Proteggere su Wi-Fi pubblica

Entrare in un bar o in un aeroporto e collegarsi al Wi-Fi gratuito sembra un gesto innocuo. In realtà, navigare su una rete aperta significa condividere lo stesso spazio digitale con decine di sconosciuti, alcuni dei quali potrebbero avere l'obiettivo di intercettare ogni singolo pacchetto di dati trasmesso dal nostro dispositivo. Password, sessioni di accesso ai social e persino i dati bancari diventano vulnerabili se non vengono adottate le precauzioni necessarie.

LEGGI ANCHE: Come trovare Wi-Fi gratis e reti wireless libere sulla mappa

I pericoli nascosti delle reti aperte

Le reti senza password o con sistemi di autenticazione banali sono un invito a nozze per chi sa usare strumenti di sniffing. Un utente malintenzionato può posizionarsi tra il nostro dispositivo e l'access point, creando un ponte invisibile che gli permette di leggere tutto ciò che inviamo. Questa tecnica, nota come Man-in-the-Middle, rende l'attaccante l'unico intermediario della nostra connessione.

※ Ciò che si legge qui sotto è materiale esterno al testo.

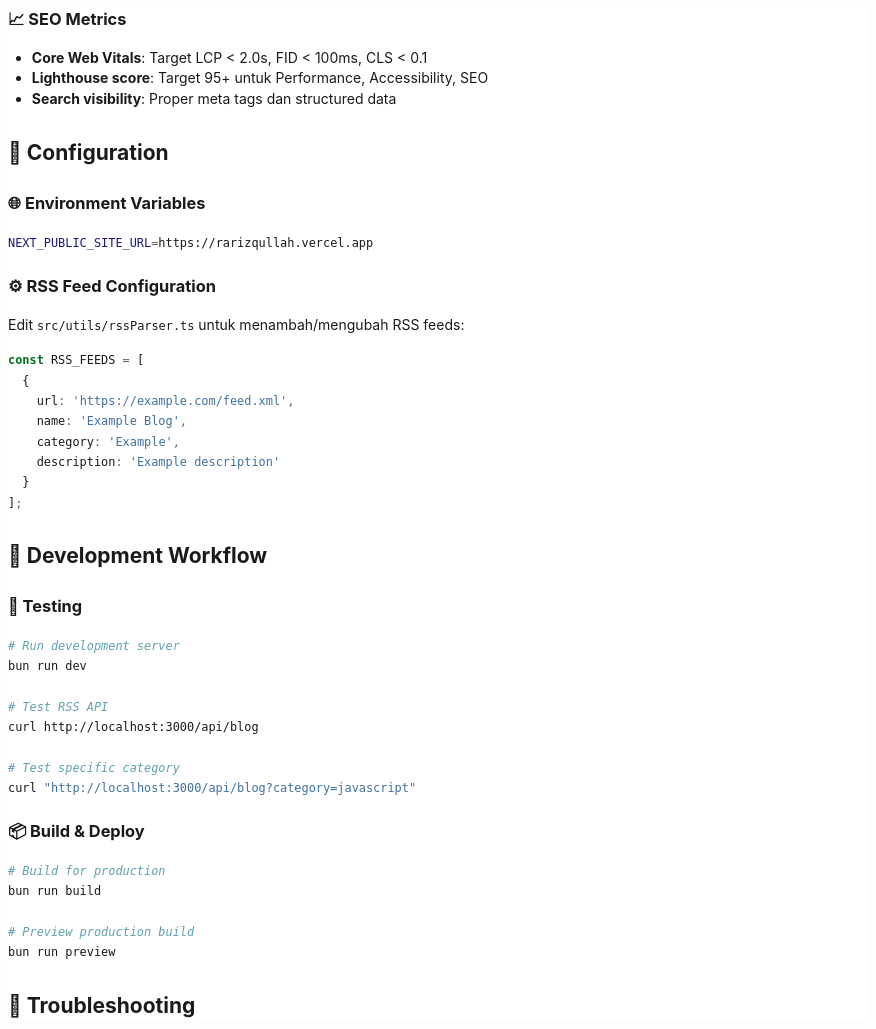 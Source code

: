 ### 📈 SEO Metrics
- **Core Web Vitals**: Target LCP < 2.0s, FID < 100ms, CLS < 0.1
- **Lighthouse score**: Target 95+ untuk Performance, Accessibility, SEO
- **Search visibility**: Proper meta tags dan structured data

## 🔧 Configuration

### 🌐 Environment Variables
```bash
NEXT_PUBLIC_SITE_URL=https://rarizqullah.vercel.app
```

### ⚙️ RSS Feed Configuration
Edit `src/utils/rssParser.ts` untuk menambah/mengubah RSS feeds:
```typescript
const RSS_FEEDS = [
  {
    url: 'https://example.com/feed.xml',
    name: 'Example Blog',
    category: 'Example',
    description: 'Example description'
  }
];
```

## 🚦 Development Workflow

### 🧪 Testing
```bash
# Run development server
bun run dev

# Test RSS API
curl http://localhost:3000/api/blog

# Test specific category
curl "http://localhost:3000/api/blog?category=javascript"
```

### 📦 Build & Deploy
```bash
# Build for production
bun run build

# Preview production build
bun run preview
```

## 🐛 Troubleshooting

Esistono poi gli hotspot fasulli, creati appositamente per ingannare. Basta rinominare una rete come "Wi-Fi_Gratis_Aeroporto" per spingere molti a connettersi senza sospetti. Una volta all'interno, chi gestisce la rete può reindirizzare il traffico verso pagine di phishing che imitano perfettamente quelle di Google o di una banca, rubando le credenziali in tempo reale.

Blindare la connessione durante la navigazione

Non serve essere esperti di informatica per ridurre i rischi. Esistono accorgimenti immediati che rendono l'intercettazione dei dati molto più difficile, anche guardando alle evoluzioni dei futuri standard come il Wi-Fi 7.

L'importanza del protocollo HTTPS e della modalità nativa

Il primo controllo da fare riguarda l'indirizzo del sito. La presenza di HTTPS indica che la comunicazione tra il browser e il server è crittografata. Questo significa che, anche se un hacker intercettasse i dati, leggerebbe solo una sequenza di caratteri senza senso.

Oggi non è più necessario installare estensioni esterne per forzare la sicurezza. I browser moderni includono la funzione Modalità HTTPS-Only. Per attivarla, si accede alle impostazioni di privacy e sicurezza del browser (Chrome, Firefox o Edge) e si spunta la voce per utilizzare sempre connessioni sicure. In questo modo, il browser avvisa immediatamente se un sito tenta di degradare la connessione a HTTP, bloccando l'accesso a pagine potenzialmente pericolose.

Per approfondire l'argomento, possiamo leggere l'articolo su come navigare in https su tutti i siti.

Creare un tunnel sicuro con una VPN

La soluzione più efficace per l'anonimato resta la VPN (Virtual Private Network). Questo software crea un tunnel cifrato che nasconde l'indirizzo IP e protegge tutto il traffico in uscita dal dispositivo. Invece di affidarsi a servizi con costi nascosti o che vendono i dati degli utenti, è preferibile optare per soluzioni trasparenti come ProtonVPN, che offre un piano gratuito senza limiti di banda.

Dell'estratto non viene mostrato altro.